Write out every record exactly as it appears. Skip the pictures.
#####
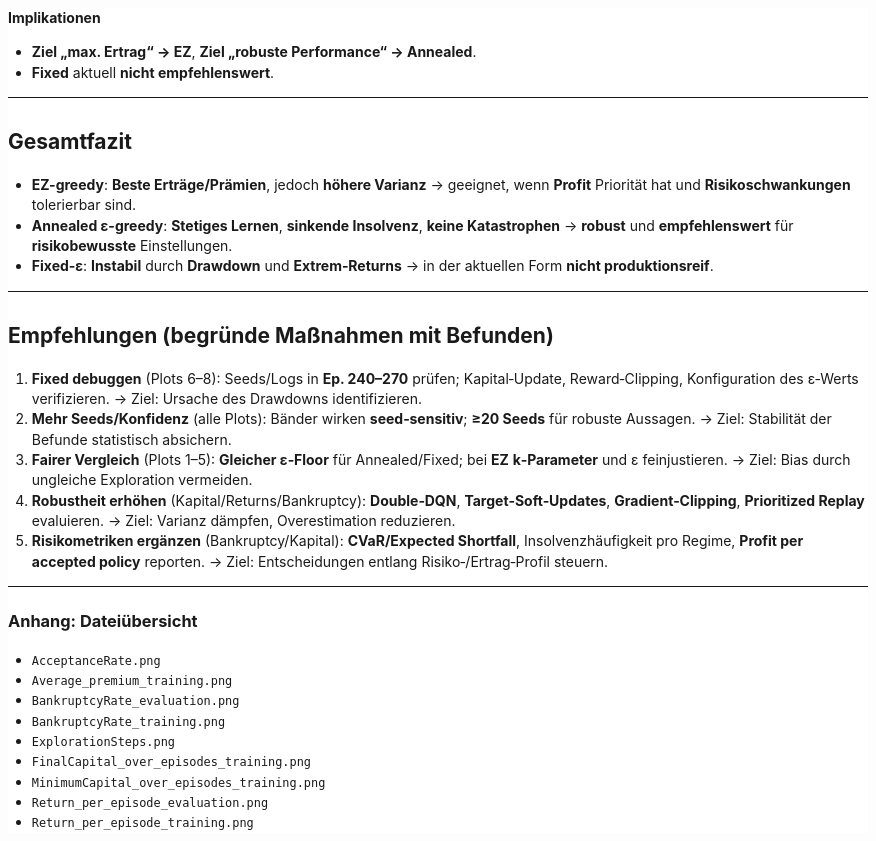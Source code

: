 **Implikationen**
- **Ziel „max. Ertrag“ → EZ**, **Ziel „robuste Performance“ → Annealed**.
- **Fixed** aktuell **nicht empfehlenswert**.

---

## Gesamtfazit
- **EZ-greedy**: **Beste Erträge/Prämien**, jedoch **höhere Varianz** → geeignet, wenn **Profit** Priorität hat und **Risikoschwankungen** tolerierbar sind.
- **Annealed ε-greedy**: **Stetiges Lernen**, **sinkende Insolvenz**, **keine Katastrophen** → **robust** und **empfehlenswert** für **risikobewusste** Einstellungen.
- **Fixed‑ε**: **Instabil** durch **Drawdown** und **Extrem‑Returns** → in der aktuellen Form **nicht produktionsreif**.

---

## Empfehlungen (begründe Maßnahmen mit Befunden)
1. **Fixed debuggen** (Plots 6–8): Seeds/Logs in **Ep. 240–270** prüfen; Kapital‑Update, Reward‑Clipping, Konfiguration des ε‑Werts verifizieren. → Ziel: Ursache des Drawdowns identifizieren.
2. **Mehr Seeds/Konfidenz** (alle Plots): Bänder wirken **seed‑sensitiv**; **≥20 Seeds** für robuste Aussagen. → Ziel: Stabilität der Befunde statistisch absichern.
3. **Fairer Vergleich** (Plots 1–5): **Gleicher ε‑Floor** für Annealed/Fixed; bei **EZ** **k‑Parameter** und ε feinjustieren. → Ziel: Bias durch ungleiche Exploration vermeiden.
4. **Robustheit erhöhen** (Kapital/Returns/Bankruptcy): **Double‑DQN**, **Target‑Soft‑Updates**, **Gradient‑Clipping**, **Prioritized Replay** evaluieren. → Ziel: Varianz dämpfen, Overestimation reduzieren.
5. **Risikometriken ergänzen** (Bankruptcy/Kapital): **CVaR/Expected Shortfall**, Insolvenzhäufigkeit pro Regime, **Profit per accepted policy** reporten. → Ziel: Entscheidungen entlang Risiko‑/Ertrag‑Profil steuern.

---

### Anhang: Dateiübersicht
- `AcceptanceRate.png`
- `Average_premium_training.png`
- `BankruptcyRate_evaluation.png`
- `BankruptcyRate_training.png`
- `ExplorationSteps.png`
- `FinalCapital_over_episodes_training.png`
- `MinimumCapital_over_episodes_training.png`
- `Return_per_episode_evaluation.png`
- `Return_per_episode_training.png`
#####
Solution to this task:
Source code

: **Implikationen**
- **Ziel „max. Ertrag“ → EZ**, **Ziel „robuste Performance“ → Annealed**.
- **Fixed** aktuell **nicht empfehlenswert**.

---

## Gesamtfazit
- **EZ-greedy**: **Beste Erträge/Prämien**, jedoch **höhere Varianz** → geeignet, wenn **Profit** Priorität hat und **Risikoschwankungen** tolerierbar sind.
- **Annealed ε-greedy**: **Stetiges Lernen**, **sinkende Insolvenz**, **keine Katastrophen** → **robust** und **empfehlenswert** für **risikobewusste** Einstellungen.
- **Fixed‑ε**: **Instabil** durch **Drawdown** und **Extrem‑Returns** → in der aktuellen Form **nicht produktionsreif**.

---

## Empfehlungen (begründe Maßnahmen mit Befunden)
1. **Fixed debuggen** (Plots 6–8): Seeds/Logs in **Ep. 240–270** prüfen; Kapital‑Update, Reward‑Clipping, Konfiguration des ε‑Werts verifizieren. → Ziel: Ursache des Drawdowns identifizieren.
2. **Mehr Seeds/Konfidenz** (alle Plots): Bänder wirken **seed‑sensitiv**; **≥20 Seeds** für robuste Aussagen. → Ziel: Stabilität der Befunde statistisch absichern.
3. **Fairer Vergleich** (Plots 1–5): **Gleicher ε‑Floor** für Annealed/Fixed; bei **EZ** **k‑Parameter** und ε feinjustieren. → Ziel: Bias durch ungleiche Exploration vermeiden.
4. **Robustheit erhöhen** (Kapital/Returns/Bankruptcy): **Double‑DQN**, **Target‑Soft‑Updates**, **Gradient‑Clipping**, **Prioritized Replay** evaluieren. → Ziel: Varianz dämpfen, Overestimation reduzieren.
5. **Risikometriken ergänzen** (Bankruptcy/Kapital): **CVaR/Expected Shortfall**, Insolvenzhäufigkeit pro Regime, **Profit per accepted policy** reporten. → Ziel: Entscheidungen entlang Risiko‑/Ertrag‑Profil steuern.

---

### Anhang: Dateiübersicht
- `AcceptanceRate.png`
- `Average_premium_training.png`
- `BankruptcyRate_evaluation.png`
- `BankruptcyRate_training.png`
- `ExplorationSteps.png`
- `FinalCapital_over_episodes_training.png`
- `MinimumCapital_over_episodes_training.png`
- `Return_per_episode_evaluation.png`
- `Return_per_episode_training.png`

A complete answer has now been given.